[STUDY MATERIAL — start]

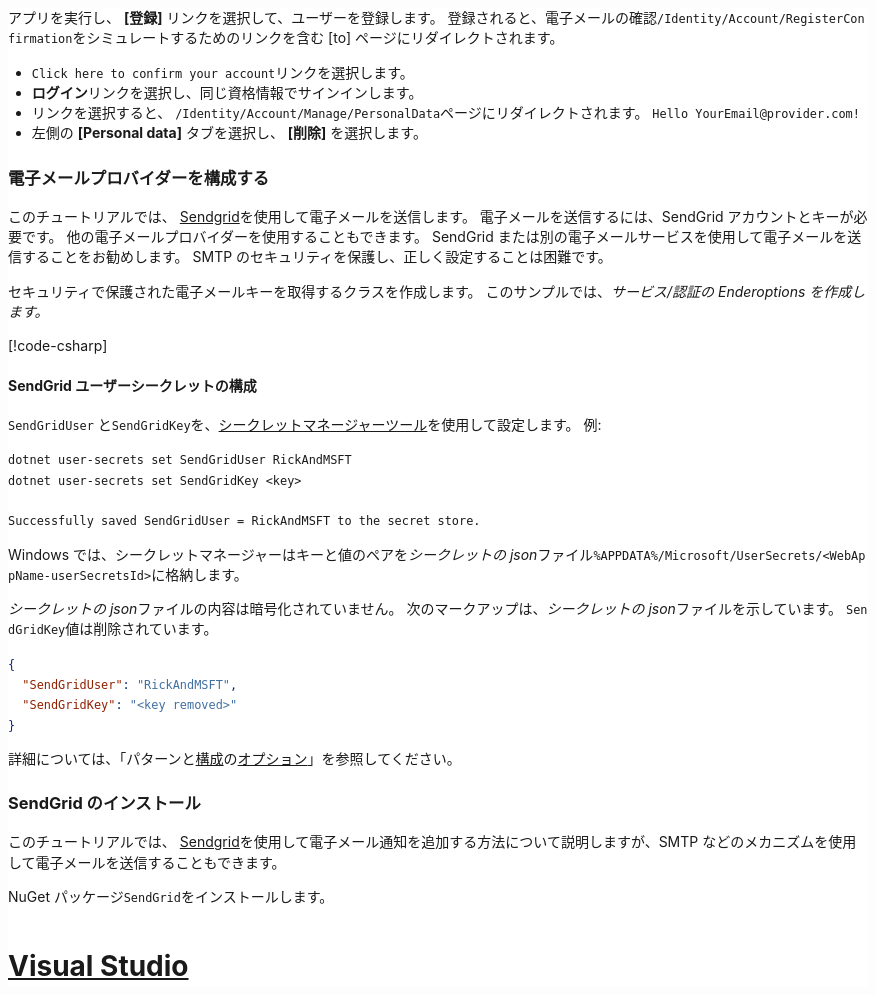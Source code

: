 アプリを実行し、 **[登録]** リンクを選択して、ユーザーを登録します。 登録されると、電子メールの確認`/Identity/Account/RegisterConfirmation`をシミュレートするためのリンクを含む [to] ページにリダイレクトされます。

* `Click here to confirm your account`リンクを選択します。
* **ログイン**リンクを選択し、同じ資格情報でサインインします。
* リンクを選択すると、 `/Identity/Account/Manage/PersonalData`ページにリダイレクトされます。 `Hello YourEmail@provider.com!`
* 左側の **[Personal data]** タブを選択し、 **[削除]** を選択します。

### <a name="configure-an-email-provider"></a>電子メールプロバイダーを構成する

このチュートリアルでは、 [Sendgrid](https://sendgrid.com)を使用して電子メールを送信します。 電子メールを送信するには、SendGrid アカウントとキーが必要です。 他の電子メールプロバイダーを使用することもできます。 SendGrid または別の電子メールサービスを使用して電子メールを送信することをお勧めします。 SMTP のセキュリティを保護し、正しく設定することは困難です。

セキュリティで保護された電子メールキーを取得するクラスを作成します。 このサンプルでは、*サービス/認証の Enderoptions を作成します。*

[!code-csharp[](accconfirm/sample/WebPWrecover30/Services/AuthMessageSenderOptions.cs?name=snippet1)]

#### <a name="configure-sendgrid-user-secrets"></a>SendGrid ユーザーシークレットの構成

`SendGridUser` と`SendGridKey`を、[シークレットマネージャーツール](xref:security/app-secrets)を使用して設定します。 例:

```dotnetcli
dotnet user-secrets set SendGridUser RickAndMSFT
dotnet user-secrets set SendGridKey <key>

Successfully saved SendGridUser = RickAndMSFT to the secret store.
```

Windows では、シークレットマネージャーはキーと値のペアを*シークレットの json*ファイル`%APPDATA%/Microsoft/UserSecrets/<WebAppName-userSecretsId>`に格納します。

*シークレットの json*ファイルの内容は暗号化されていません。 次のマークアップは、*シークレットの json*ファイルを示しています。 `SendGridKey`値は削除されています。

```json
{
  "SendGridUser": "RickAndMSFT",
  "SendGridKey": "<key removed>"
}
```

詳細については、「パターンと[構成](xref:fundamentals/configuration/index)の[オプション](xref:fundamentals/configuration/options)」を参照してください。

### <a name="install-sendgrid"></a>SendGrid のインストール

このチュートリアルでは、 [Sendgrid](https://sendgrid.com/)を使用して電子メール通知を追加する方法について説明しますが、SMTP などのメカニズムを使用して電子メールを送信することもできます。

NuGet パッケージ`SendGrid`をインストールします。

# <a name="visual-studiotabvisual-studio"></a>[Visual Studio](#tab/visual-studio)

[STUDY MATERIAL — finish]

YOUR OBJECTIVE:
The entries should be reproduced word for word, pictures omitted.

OUTPUT:
Source code

: アプリを実行し、 **[登録]** リンクを選択して、ユーザーを登録します。 登録されると、電子メールの確認`/Identity/Account/RegisterConfirmation`をシミュレートするためのリンクを含む [to] ページにリダイレクトされます。

* `Click here to confirm your account`リンクを選択します。
* **ログイン**リンクを選択し、同じ資格情報でサインインします。
* リンクを選択すると、 `/Identity/Account/Manage/PersonalData`ページにリダイレクトされます。 `Hello YourEmail@provider.com!`
* 左側の **[Personal data]** タブを選択し、 **[削除]** を選択します。

### <a name="configure-an-email-provider"></a>電子メールプロバイダーを構成する

このチュートリアルでは、 [Sendgrid](https://sendgrid.com)を使用して電子メールを送信します。 電子メールを送信するには、SendGrid アカウントとキーが必要です。 他の電子メールプロバイダーを使用することもできます。 SendGrid または別の電子メールサービスを使用して電子メールを送信することをお勧めします。 SMTP のセキュリティを保護し、正しく設定することは困難です。

セキュリティで保護された電子メールキーを取得するクラスを作成します。 このサンプルでは、*サービス/認証の Enderoptions を作成します。*

[!code-csharp[](accconfirm/sample/WebPWrecover30/Services/AuthMessageSenderOptions.cs?name=snippet1)]

#### <a name="configure-sendgrid-user-secrets"></a>SendGrid ユーザーシークレットの構成

`SendGridUser` と`SendGridKey`を、[シークレットマネージャーツール](xref:security/app-secrets)を使用して設定します。 例:

```dotnetcli
dotnet user-secrets set SendGridUser RickAndMSFT
dotnet user-secrets set SendGridKey <key>

Successfully saved SendGridUser = RickAndMSFT to the secret store.
```

Windows では、シークレットマネージャーはキーと値のペアを*シークレットの json*ファイル`%APPDATA%/Microsoft/UserSecrets/<WebAppName-userSecretsId>`に格納します。

*シークレットの json*ファイルの内容は暗号化されていません。 次のマークアップは、*シークレットの json*ファイルを示しています。 `SendGridKey`値は削除されています。

```json
{
  "SendGridUser": "RickAndMSFT",
  "SendGridKey": "<key removed>"
}
```

詳細については、「パターンと[構成](xref:fundamentals/configuration/index)の[オプション](xref:fundamentals/configuration/options)」を参照してください。

### <a name="install-sendgrid"></a>SendGrid のインストール

このチュートリアルでは、 [Sendgrid](https://sendgrid.com/)を使用して電子メール通知を追加する方法について説明しますが、SMTP などのメカニズムを使用して電子メールを送信することもできます。

NuGet パッケージ`SendGrid`をインストールします。

# <a name="visual-studiotabvisual-studio"></a>[Visual Studio](#tab/visual-studio)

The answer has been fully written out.